Canet’s directorial style here is deeply rooted in the DVD culture of the late 2000s—it’s a film that feels designed for a "Special Edition" three-disc set. The cinematography by Christophe Offenstein captures the hazy, golden-hour glow of the French coast, making the setting look like a luxury travel brochure even while the people inside it are screaming at each other.

But we have to talk about the music. The soundtrack is a curated collection of "Classic Rock for Dads," featuring everything from Janis Joplin to Creedence Clearwater Revival. In 2010, this felt like a cool, retro throwback; looking back now, it’s a time capsule of the era’s obsession with "authentic" analog sounds. There’s a scene where the group dances to the Isley Brothers while their friend is literally dying in Paris, and it’s the perfect encapsulation of the film’s theme: these people are using nostalgia as a shield against their own garbage personalities. It’s frustrating, sure, but it’s also incredibly human.

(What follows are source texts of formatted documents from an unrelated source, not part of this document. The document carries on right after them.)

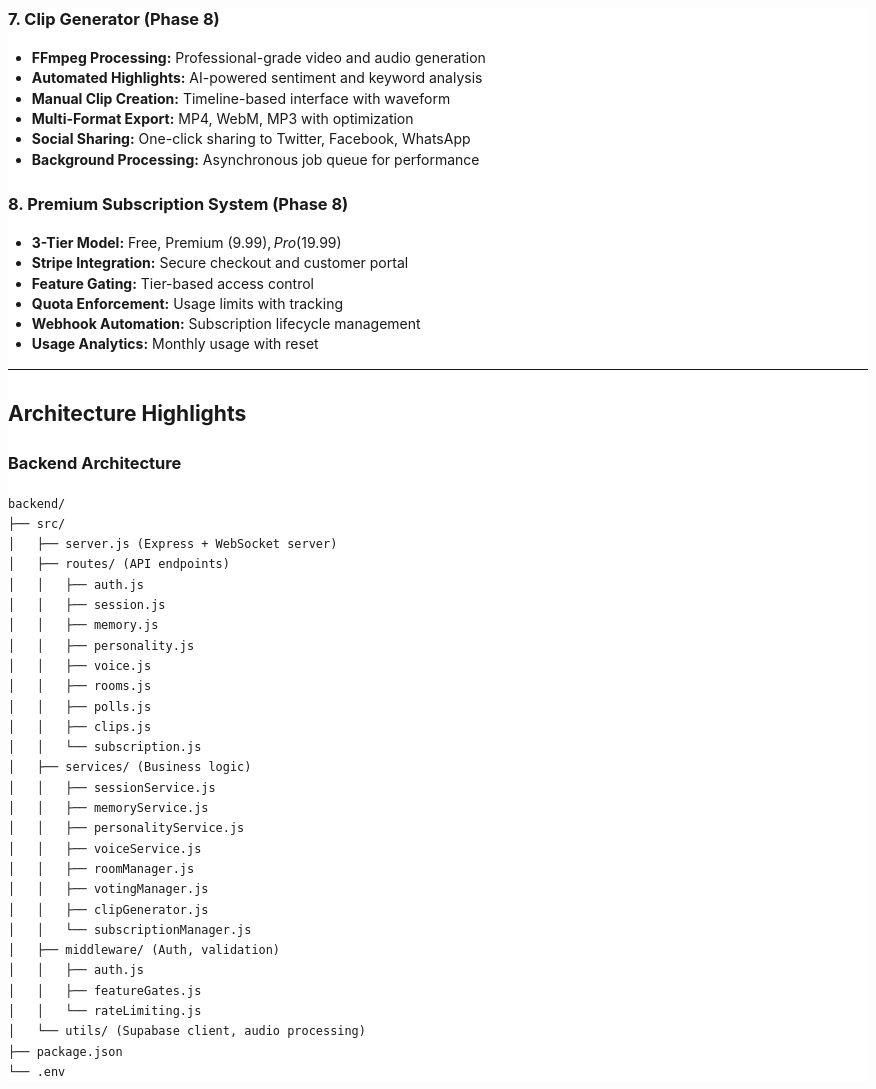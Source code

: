 ### 7. Clip Generator (Phase 8)
- **FFmpeg Processing:** Professional-grade video and audio generation
- **Automated Highlights:** AI-powered sentiment and keyword analysis
- **Manual Clip Creation:** Timeline-based interface with waveform
- **Multi-Format Export:** MP4, WebM, MP3 with optimization
- **Social Sharing:** One-click sharing to Twitter, Facebook, WhatsApp
- **Background Processing:** Asynchronous job queue for performance

### 8. Premium Subscription System (Phase 8)
- **3-Tier Model:** Free, Premium ($9.99), Pro ($19.99)
- **Stripe Integration:** Secure checkout and customer portal
- **Feature Gating:** Tier-based access control
- **Quota Enforcement:** Usage limits with tracking
- **Webhook Automation:** Subscription lifecycle management
- **Usage Analytics:** Monthly usage with reset

---

## Architecture Highlights

### Backend Architecture
```
backend/
├── src/
│   ├── server.js (Express + WebSocket server)
│   ├── routes/ (API endpoints)
│   │   ├── auth.js
│   │   ├── session.js
│   │   ├── memory.js
│   │   ├── personality.js
│   │   ├── voice.js
│   │   ├── rooms.js
│   │   ├── polls.js
│   │   ├── clips.js
│   │   └── subscription.js
│   ├── services/ (Business logic)
│   │   ├── sessionService.js
│   │   ├── memoryService.js
│   │   ├── personalityService.js
│   │   ├── voiceService.js
│   │   ├── roomManager.js
│   │   ├── votingManager.js
│   │   ├── clipGenerator.js
│   │   └── subscriptionManager.js
│   ├── middleware/ (Auth, validation)
│   │   ├── auth.js
│   │   ├── featureGates.js
│   │   └── rateLimiting.js
│   └── utils/ (Supabase client, audio processing)
├── package.json
└── .env
```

The Reality of the "Little White Lie"

The ensemble is rounded out by Marion Cotillard as Marie, the free-spirited but deeply lonely ethnobotanist. Fresh off her Oscar win for La Vie en Rose, Cotillard brings a jagged, weary edge to a role that could have been a "cool girl" trope. Her chemistry with Gilles Lellouche, who plays the perpetually heartbroken and slightly dim-witted Eric, provides the film's funniest and most pathetic moments.

Scene from Little White Lies

What makes the film work, despite its indulgent runtime, is the chemistry. Canet actually gathered the cast at the filming location weeks before shooting, encouraging them to live like the characters. They ate together, drank together, and sailed together. You can feel that history in the way they talk over one another. This isn’t scripted "movie" dialogue; it’s the messy, overlapping chatter of people who have known each other’s secrets for twenty years and are starting to hate the smell of them. It’s a movie that weaponizes the "hangout film" vibe against the audience.

The film was a gargantuan hit in France, tapping into a post-recession desire for stories about community and the fragility of the upper-middle class. While American critics at the time found it overlong and "whiny," I think they missed the point. The length is the point. You need to feel the exhaustion of the vacation. You need to spend enough time with these people to realize that their "little white lies" aren't just polite fictions—they are the rot at the center of their lives.

7.5 /10

Must Watch

Little White Lies is a fascinating relic of the 2010 cinematic landscape—a big-budget drama that prioritizes character friction over plot. It’s a film that asks if you can truly be a good person if you’re a great friend, and then proceeds to show you that most people are actually pretty terrible at both. It’s long, it’s loud, and it features an ending that aims for your tear ducts with the precision of a heat-seeking missile. If you can handle a bit of French melodrama and a lot of shouting about grass, it’s a trip worth taking.